The Chinese regime has consciously fostered car sales and increased car production as a ‘pillar industry’ attracting foreign car companies to invest. From an ecological standpoint this strategy has been a disaster. Industrial investment and urban planning should instead have focused on public transportation, urban rail and subway systems and other green alternatives. While city governments are now expanding subway construction (four new lines opened in Beijing recently) this still lags far behind the explosion of car usage and congested road traffic.

As even the regime-controlled China Daily spelt out, “The air quality in big cities could have been better had more attention been paid to the density of the high rises, had more trees been planted in proportion to the number of residential areas, and had the number of cars been strictly controlled.”

Air pollution a major killer

Air pollution now ranks for the first time among the world’s top ten killer diseases.
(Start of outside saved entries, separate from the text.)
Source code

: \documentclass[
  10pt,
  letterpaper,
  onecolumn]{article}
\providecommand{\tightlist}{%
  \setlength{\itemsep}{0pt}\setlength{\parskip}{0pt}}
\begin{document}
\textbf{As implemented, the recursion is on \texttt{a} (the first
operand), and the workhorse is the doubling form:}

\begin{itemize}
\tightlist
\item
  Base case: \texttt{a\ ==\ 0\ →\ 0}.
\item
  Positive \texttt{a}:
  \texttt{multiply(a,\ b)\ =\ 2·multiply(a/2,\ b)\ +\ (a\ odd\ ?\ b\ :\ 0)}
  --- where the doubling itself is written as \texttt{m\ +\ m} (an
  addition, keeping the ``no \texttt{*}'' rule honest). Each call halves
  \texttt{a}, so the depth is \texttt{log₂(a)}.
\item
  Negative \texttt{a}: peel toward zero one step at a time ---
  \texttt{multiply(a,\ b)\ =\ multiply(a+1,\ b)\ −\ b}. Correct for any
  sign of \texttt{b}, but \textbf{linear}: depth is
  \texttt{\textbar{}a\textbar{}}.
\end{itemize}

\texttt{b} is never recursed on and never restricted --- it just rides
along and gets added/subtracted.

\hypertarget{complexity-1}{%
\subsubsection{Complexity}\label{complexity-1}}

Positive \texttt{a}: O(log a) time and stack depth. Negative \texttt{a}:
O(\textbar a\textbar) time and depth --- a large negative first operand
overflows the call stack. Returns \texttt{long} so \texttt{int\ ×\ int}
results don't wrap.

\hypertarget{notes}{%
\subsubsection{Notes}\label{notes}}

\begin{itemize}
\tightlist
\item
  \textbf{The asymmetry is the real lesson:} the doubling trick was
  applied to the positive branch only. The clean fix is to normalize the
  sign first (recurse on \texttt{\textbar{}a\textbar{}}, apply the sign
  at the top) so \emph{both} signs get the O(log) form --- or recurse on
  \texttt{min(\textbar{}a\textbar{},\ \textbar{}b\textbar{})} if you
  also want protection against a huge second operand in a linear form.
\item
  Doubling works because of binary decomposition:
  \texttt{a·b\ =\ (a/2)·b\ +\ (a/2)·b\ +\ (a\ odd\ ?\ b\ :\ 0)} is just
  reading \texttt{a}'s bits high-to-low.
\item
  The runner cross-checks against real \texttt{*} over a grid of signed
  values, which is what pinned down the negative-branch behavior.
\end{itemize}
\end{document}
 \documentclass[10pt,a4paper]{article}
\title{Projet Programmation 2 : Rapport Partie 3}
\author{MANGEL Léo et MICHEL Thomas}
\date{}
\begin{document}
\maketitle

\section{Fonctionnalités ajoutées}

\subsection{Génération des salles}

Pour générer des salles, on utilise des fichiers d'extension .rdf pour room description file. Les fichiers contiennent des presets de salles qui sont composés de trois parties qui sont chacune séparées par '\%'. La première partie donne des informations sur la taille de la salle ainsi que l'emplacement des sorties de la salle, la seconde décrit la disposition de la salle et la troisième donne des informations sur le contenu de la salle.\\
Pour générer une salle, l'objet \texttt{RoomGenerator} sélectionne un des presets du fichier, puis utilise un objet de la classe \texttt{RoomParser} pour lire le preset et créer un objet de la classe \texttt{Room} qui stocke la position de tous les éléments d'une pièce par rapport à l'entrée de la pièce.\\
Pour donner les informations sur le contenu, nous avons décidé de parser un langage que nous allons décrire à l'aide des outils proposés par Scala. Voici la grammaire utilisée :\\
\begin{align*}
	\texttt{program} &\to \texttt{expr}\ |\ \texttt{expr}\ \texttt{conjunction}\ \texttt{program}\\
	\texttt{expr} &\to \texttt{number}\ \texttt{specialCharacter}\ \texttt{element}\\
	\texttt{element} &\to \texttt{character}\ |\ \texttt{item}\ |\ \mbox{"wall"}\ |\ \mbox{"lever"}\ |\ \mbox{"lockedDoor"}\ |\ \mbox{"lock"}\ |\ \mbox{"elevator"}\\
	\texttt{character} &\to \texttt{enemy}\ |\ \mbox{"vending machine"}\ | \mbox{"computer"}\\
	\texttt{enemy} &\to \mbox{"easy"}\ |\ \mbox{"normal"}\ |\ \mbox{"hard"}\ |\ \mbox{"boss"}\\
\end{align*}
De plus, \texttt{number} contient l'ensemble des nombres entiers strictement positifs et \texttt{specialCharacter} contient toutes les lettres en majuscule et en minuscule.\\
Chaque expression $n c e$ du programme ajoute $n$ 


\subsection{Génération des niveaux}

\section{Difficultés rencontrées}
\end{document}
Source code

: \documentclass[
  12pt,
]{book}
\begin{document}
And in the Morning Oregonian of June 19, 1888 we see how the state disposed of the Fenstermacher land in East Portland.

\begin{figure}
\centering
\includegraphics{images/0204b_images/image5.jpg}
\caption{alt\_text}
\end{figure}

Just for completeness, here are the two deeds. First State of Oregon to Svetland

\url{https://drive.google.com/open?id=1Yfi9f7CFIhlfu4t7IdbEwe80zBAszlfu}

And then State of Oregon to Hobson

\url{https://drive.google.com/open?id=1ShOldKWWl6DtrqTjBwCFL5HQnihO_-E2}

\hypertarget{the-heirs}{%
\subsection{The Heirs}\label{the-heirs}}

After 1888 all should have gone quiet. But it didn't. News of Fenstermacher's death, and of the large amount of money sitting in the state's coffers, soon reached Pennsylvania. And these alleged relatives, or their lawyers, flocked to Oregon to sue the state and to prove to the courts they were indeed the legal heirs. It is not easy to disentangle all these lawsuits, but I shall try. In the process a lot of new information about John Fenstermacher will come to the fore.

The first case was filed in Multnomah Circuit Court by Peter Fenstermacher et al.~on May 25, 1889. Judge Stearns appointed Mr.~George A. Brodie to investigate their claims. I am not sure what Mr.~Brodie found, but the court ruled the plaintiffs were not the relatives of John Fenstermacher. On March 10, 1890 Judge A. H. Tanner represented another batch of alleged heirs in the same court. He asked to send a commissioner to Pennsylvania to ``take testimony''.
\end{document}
In 2010, more than 2.1m people in Asia died prematurely from air pollution, around half of these in China and East Asia. This is mostly from the tiny particles of diesel soot and gasses emitted from cars and trucks, according to a study published in The Lancet magazine in December 2012.

China’s rapid urbanisation programme has been implemented with little thought to the human and environmental costs, but with huge profits reaped by property developers and corrupt officials at all levels of government. Full democratic control and planning are needed to solve the pollution nightmare, which is not possible without public ownership of the construction industry, transport, and other major companies and a dramaric reorientation of the economy away from fossil fuels into renewable energy. The latest pollution shock shows that genuine socialism and democratic control are a matter of life and death.